Remember that if you intend to use more than 4 GB of RAM you need to install a 64-bit OS.


----------



## Tyree (May 10, 2009)

My first suggestion would be to replace the ASRock with an Asus or Gigabyte.
Top quality Mobo's are much less likely to have compatibility issues with top quality RAM. 
4GB (2X2) is more than enough for any games and most apps. I prefer G.Skill-Mushkin-Corsair for performance. If you stay with the ASRock Mobo, DDR3 1600/1333/1066.
The Raptor is not a good bang for buck. A 32MB Cache drive will render as good as if not equal performance. The WD Black Series has a 5 yr. warranty.


----------



## Rich-M (May 2, 2007)

As Rock boards are designed by Asus but built usually by a real crap maker ECS so I would concur with Tyree on the boards, though personally I have had little luck with Asus boards for the last several years returning so many as they got more and more popular. I have never had a bad Biostar board and they have low end and high end boards and have for some time and Gigabyte has always been "top shelf" and quite desirable.
As for hard drives, I have used Raptor drives as my main hard drive for years and the newest finally are Sata II and performance blows out 32 meg cache Wd or any other drives IMHO. There are also 6.0 Raptor sata drives now as well. Actually I have never seen a bit of difference in normal hard drives from 2 meg cache all the way to 64 bit over the years but the Raptor stands out to me as the fastest drive and always has, short of scsi drives.


----------



## MPR (Aug 28, 2010)

If I were going purchase an 1155/Z68 motherboard _today _this is probably the one I'd get. However, had I not just built a system recently and was planning to do so now I'd spend a couple of weeks reading reviews (especially those in the forums of people who actually have said motherboard) and building on paper before I committed.

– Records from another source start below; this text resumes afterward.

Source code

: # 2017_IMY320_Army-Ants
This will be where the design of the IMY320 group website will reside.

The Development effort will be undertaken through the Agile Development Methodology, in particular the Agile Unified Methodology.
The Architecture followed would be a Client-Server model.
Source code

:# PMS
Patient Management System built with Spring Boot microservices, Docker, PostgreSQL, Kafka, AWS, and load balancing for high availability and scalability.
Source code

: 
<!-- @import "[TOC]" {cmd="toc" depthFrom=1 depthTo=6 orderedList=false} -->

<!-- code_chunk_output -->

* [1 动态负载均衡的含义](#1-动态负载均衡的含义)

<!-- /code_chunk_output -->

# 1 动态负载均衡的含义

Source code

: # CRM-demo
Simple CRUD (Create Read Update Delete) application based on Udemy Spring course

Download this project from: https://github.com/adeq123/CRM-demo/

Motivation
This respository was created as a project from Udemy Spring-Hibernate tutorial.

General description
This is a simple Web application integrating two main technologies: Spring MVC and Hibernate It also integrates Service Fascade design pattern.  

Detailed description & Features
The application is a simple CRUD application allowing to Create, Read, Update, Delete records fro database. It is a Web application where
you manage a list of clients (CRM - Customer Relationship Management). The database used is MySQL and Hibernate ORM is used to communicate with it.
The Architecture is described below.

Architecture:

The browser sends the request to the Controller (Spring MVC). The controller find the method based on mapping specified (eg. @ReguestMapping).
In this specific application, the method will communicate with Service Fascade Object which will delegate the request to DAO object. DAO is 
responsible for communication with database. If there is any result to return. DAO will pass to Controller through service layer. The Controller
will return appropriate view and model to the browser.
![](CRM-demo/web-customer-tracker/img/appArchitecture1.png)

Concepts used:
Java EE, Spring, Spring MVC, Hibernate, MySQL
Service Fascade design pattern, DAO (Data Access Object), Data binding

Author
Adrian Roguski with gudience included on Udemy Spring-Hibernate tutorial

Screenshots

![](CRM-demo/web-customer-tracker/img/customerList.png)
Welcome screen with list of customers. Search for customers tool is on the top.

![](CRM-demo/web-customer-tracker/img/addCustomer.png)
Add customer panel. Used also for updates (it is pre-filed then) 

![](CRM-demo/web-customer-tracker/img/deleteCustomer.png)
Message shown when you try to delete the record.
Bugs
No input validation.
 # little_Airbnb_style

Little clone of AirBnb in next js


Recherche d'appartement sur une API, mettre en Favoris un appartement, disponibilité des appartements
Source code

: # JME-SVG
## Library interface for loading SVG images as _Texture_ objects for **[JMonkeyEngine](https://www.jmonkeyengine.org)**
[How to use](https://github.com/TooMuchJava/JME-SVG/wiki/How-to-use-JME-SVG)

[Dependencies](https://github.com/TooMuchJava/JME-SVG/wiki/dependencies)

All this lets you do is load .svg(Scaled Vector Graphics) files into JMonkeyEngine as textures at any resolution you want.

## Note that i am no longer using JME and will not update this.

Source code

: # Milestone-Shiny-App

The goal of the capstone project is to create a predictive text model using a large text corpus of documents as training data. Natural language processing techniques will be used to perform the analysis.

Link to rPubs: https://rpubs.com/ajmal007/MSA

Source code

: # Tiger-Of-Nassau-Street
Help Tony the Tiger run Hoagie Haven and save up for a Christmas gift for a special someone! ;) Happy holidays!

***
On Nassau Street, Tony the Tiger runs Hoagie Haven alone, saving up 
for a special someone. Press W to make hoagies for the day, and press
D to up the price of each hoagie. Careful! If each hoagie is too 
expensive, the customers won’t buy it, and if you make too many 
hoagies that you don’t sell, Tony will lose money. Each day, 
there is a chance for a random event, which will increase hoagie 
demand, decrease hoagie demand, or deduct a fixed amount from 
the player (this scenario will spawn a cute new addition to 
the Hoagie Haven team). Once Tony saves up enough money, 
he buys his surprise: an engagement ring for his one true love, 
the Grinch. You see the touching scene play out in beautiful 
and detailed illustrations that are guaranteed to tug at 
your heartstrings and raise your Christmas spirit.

Newegg.com - GIGABYTE GA-Z68X-UD4-B3 LGA 1155 Intel Z68 SATA 6Gb/s USB 3.0 ATX Intel Motherboard

Might I suggest that you download and read the motherboard manuals for two or three boards that you are considering and compare their features and layouts.


----------



## Niram (Jun 20, 2009)

Newegg.com - ASUS P8Z68-V LGA 1155 Intel Z68 HDMI SATA 6Gb/s USB 3.0 ATX Intel Motherboard

I'd get this one and I actually will in a week or so :laugh:


----------



## MPR (Aug 28, 2010)

I used to build with ASUS but have migrated over to Gigabyte as I like their double-thick circuit traces. Also, for my last refurbish build I liked the way that the board I chose still had ports for several legacy devices (for a completely new build this is not really an issue). However, like the techs here (who have built a lot more than me) have said -- either is good.


----------



## Niram (Jun 20, 2009)

It all depends what do you want to do with the computer. Some might need the PS/2 port that the Gigabyte board has, some might need a load of extra USB ports that the Asus board has.

But generally this Asus board has lots of features which proved to be stable and useful in many different aspects while the Gigabyte one has some issues with voltages and MOSFET cooling


----------



## M107A1 (Jul 26, 2011)

Well what I actually am looking for is for a good mobo with easy to reach sata ports space for a good gpu. Not having to replace the CPU a couple if data ports USB pci. Just a bit over average mobo. I think I'm interested in that asus mobo. Do u guys no the quality and the reliability of it? Would I have to change anything in my rig if I get it?


----------



## M107A1 (Jul 26, 2011)

M107A1 said:


> Well what I actually am looking for is for a good mobo with easy to reach sata ports space for a good gpu. Not having to replace the CPU a couple if data ports USB pci. Just a bit over average mobo. I think I'm interested in that asus mobo. Do u guys no the quality and the reliability of it? Would I have to change anything in my rig if I get it?


What type of ram should I get I really want 8gb dual channel


----------



## Niram (Jun 20, 2009)

You shouldn't have problems with sata ports, you have 4 3 Gb/s and 2 6 GB/s ports on the far right edge of the motherboard, they should be accessible even after installing a long gpu with no problems

you don't need 8GB no game can utilize over 3GB and just intense use of video and image editing programs can

I'd recommend you get a set of 2x2GB and see. if you're not happy with it, you can always get another set


----------



## Tyree (May 10, 2009)

M107A1 said:


> Well what I actually am looking for is for a good mobo with easy to reach sata ports space for a good gpu. Not having to replace the CPU a couple if data ports USB pci. Just a bit over average mobo. I think I'm interested in that asus mobo. Do u guys no the quality and the reliability of it? Would I have to change anything in my rig if I get it?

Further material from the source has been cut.